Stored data
[Start of Attachment]

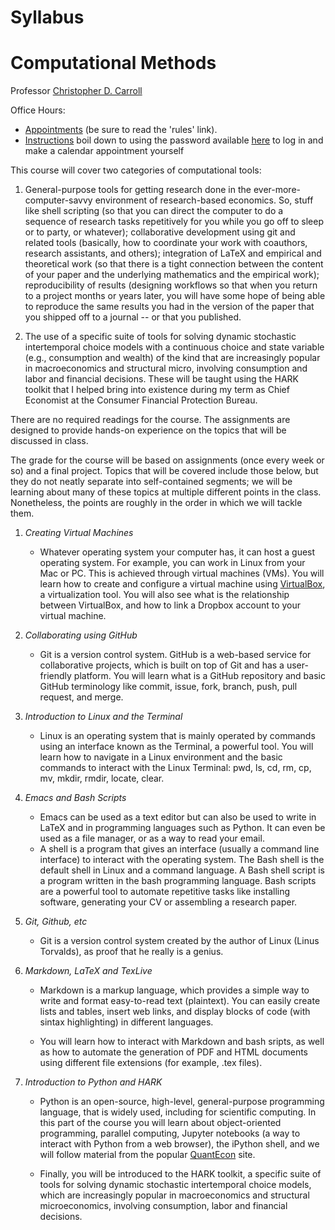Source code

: # Syllabus
# Computational Methods

Professor [Christopher D. Carroll](http://www.econ2.jhu.edu/people/ccarroll)


Office Hours:

   * [Appointments](https://calendar.google.com/calendar/selfsched?sstoken=UUNxMjFfNUtvakNSfGRlZmF1bHR8NjZhZDA0NmI3YmE5N2Y5N2Y3YjE2MzI5ZDg5YTYwYjQ) (be sure to read the 'rules' link).
   * [Instructions](https://www.econ2.jhu.edu/people/ccarroll/calendar.html) boil down to using the password available [here](https://www.econ2.jhu.edu/people/ccarroll/private/PasswordForCarrollCDCApptsAccount.txt) to log in and make a calendar appointment yourself

This course will cover two categories of computational tools:

1. General-purpose tools for getting research done in the ever-more-computer-savvy environment of research-based economics.  So, stuff like shell scripting (so that you can direct the computer to do a sequence of research tasks repetitively for you while you go off to sleep or to party, or whatever); collaborative development using git and related tools (basically, how to coordinate your work with coauthors, research assistants, and others); integration of LaTeX and empirical and theoretical work (so that there is a tight connection between the content of your paper and the underlying mathematics and the empirical work); reproducibility of results (designing workflows so that when you return to a project months or years later, you will have some hope of being able to reproduce the same results you had in the version of the paper that you shipped off to a journal -- or that you published.

0. The use of a specific suite of tools for solving dynamic stochastic intertemporal choice models with a continuous choice and state variable (e.g., consumption and wealth) of the kind that are increasingly popular in macroeconomics and structural micro, involving consumption and labor and financial decisions.  These will be taught using the HARK toolkit that I helped bring into existence during my term as Chief Economist at the Consumer Financial Protection Bureau.

There are no required readings for the course. The assignments are designed to provide hands-on experience on the topics that will be discussed in class.

<!-- The TA will set up a Google Group for the class, which will serve as a forum for questions and answers among yourselves. Please send to the TA the email address that you want to be linked to that group. -->

The grade for the course will be based on assignments (once every week or so) and a final project.  Topics that will be covered include those below, but they do not
neatly separate into self-contained segments; we will be learning about many of
these topics at multiple different points in the class.  Nonetheless, the points
are roughly in the order in which we will tackle them.

1. *Creating Virtual Machines*
    * Whatever operating system your computer has, it can host a guest operating system. For example, you can work in Linux from your Mac or PC. This	is achieved through virtual machines (VMs). You will learn how to create and configure a virtual machine using [VirtualBox](https://www.virtualbox.org/wiki/Downloads), a virtualization tool. You will also see what is the relationship between VirtualBox, and how to link a Dropbox account to your virtual machine.

5. *Collaborating using GitHub*

   * Git is a version control system. GitHub is a web-based service for collaborative projects, which is built on top of Git and has a user-friendly platform. You will learn what is a GitHub repository and basic GitHub terminology like commit, issue, fork, branch, push, pull request, and merge.

2. *Introduction to Linux and the Terminal*
    * Linux is an operating system that is mainly operated by commands using an interface known as the Terminal, a powerful tool. You will learn how to navigate in a Linux environment and the basic commands to interact with the Linux Terminal: pwd, ls, cd, rm, cp, mv, mkdir, rmdir, locate, clear.

3. *Emacs and Bash Scripts*
    * Emacs can be used as a text editor but can also	be used	to write in LaTeX and in programming languages such as Python. It can even be used as a file manager, or as a way to read your email.
    * A shell is a program that gives	an interface (usually a command line interface) to interact with the operating system. The Bash shell is the default shell in Linux and a command language. A Bash shell script is a program written in the bash programming language. Bash scripts are a powerful tool to automate repetitive tasks like installing software, generating your CV or assembling a research paper.

0. *Git, Github, etc*
   * Git is a version control system created by the author of Linux (Linus Torvalds), as proof that he really is a genius.

4. *Markdown, LaTeX and TexLive*
   * Markdown is a markup language, which provides a simple way to write and format easy-to-read text (plaintext). You can easily create lists and tables, insert web links, and display blocks of code (with sintax highlighting) in different languages.

   * You will learn how to interact with Markdown and bash sripts, as well as how to automate the generation of PDF and HTML documents using different file extensions (for example, .tex files).

6. *Introduction to Python and HARK*
   * Python is an open-source, high-level, general-purpose programming language, that is widely used, including for scientific computing. In this part of the course you will learn about object-oriented programming, parallel computing, Jupyter notebooks (a way to interact with Python from a web browser), the iPython shell, and we will follow material from the popular [QuantEcon](https://quantecon.org/) site.

   * Finally, you will be introduced to the HARK toolkit, a specific suite of tools for solving dynamic stochastic intertemporal choice models, which are increasingly popular in macroeconomics and structural microeconomics, involving consumption, labor and financial decisions.
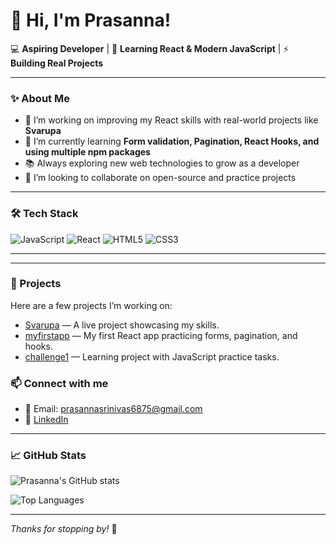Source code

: # 👋 Hi, I'm Prasanna!

💻 **Aspiring Developer** | 🌱 **Learning React & Modern JavaScript** | ⚡ **Building Real Projects**

---

### ✨ About Me
- 🔭 I’m working on improving my React skills with real-world projects like **Svarupa**
- 🌱 I’m currently learning **Form validation, Pagination, React Hooks, and using multiple npm packages**
- 📚 Always exploring new web technologies to grow as a developer
- 🤝 I’m looking to collaborate on open-source and practice projects

---

### 🛠️ Tech Stack
![JavaScript](https://img.shields.io/badge/-JavaScript-yellow?logo=javascript)
![React](https://img.shields.io/badge/-React-61DAFB?logo=react)
![HTML5](https://img.shields.io/badge/-HTML5-E34F26?logo=html5)
![CSS3](https://img.shields.io/badge/-CSS3-1572B6?logo=css3)

---
---

### 🚀 Projects

Here are a few projects I’m working on:

- [Svarupa](https://svarupa.org/) — A live project showcasing my skills.
- [myfirstapp](https://github.com/praannasriniva4/myfirstapp) — My first React app practicing forms, pagination, and hooks.
- [challenge1](https://github.com/praannasriniva4/challenge1) — Learning project with JavaScript practice tasks.

### 📫 Connect with me
- 📧 Email: prasannasrinivas6875@gmail.com
- 💼 [LinkedIn](https://www.linkedin.com/in/prasanna-sanaboina-03a139219/)

---

### 📈 GitHub Stats
![Prasanna's GitHub stats](https://github-readme-stats.vercel.app/api?username=praannasriniva4&show_icons=true&theme=radical)

![Top Languages](https://github-readme-stats.vercel.app/api/top-langs/?username=praannasriniva4&layout=compact&theme=radical)

---

_Thanks for stopping by!_ 🌟


<!--
**praannasriniva4/praannasriniva4** is a ✨ _special_ ✨ repository because its `README.md` (this file) appears on your GitHub profile.

Here are some ideas to get you started:

- 🔭 I’m currently working on ...
- 🌱 I’m currently learning ...
- 👯 I’m looking to collaborate on ...
- 🤔 I’m looking for help with ...
- 💬 Ask me about ...
- 📫 How to reach me: ...
- 😄 Pronouns: ...
- ⚡ Fun fact: ...
-->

[End of Attachment]

● EXERCISE DIRECTIONS:
Give the lines exactly, from the first line of the entries to the line with "This course will", both ends included. Skip the pictures.

● ANSWER:
Source code

: # Syllabus
# Computational Methods

Professor [Christopher D. Carroll](http://www.econ2.jhu.edu/people/ccarroll)


Office Hours:

   * [Appointments](https://calendar.google.com/calendar/selfsched?sstoken=UUNxMjFfNUtvakNSfGRlZmF1bHR8NjZhZDA0NmI3YmE5N2Y5N2Y3YjE2MzI5ZDg5YTYwYjQ) (be sure to read the 'rules' link).
   * [Instructions](https://www.econ2.jhu.edu/people/ccarroll/calendar.html) boil down to using the password available [here](https://www.econ2.jhu.edu/people/ccarroll/private/PasswordForCarrollCDCApptsAccount.txt) to log in and make a calendar appointment yourself

This course will cover two categories of computational tools:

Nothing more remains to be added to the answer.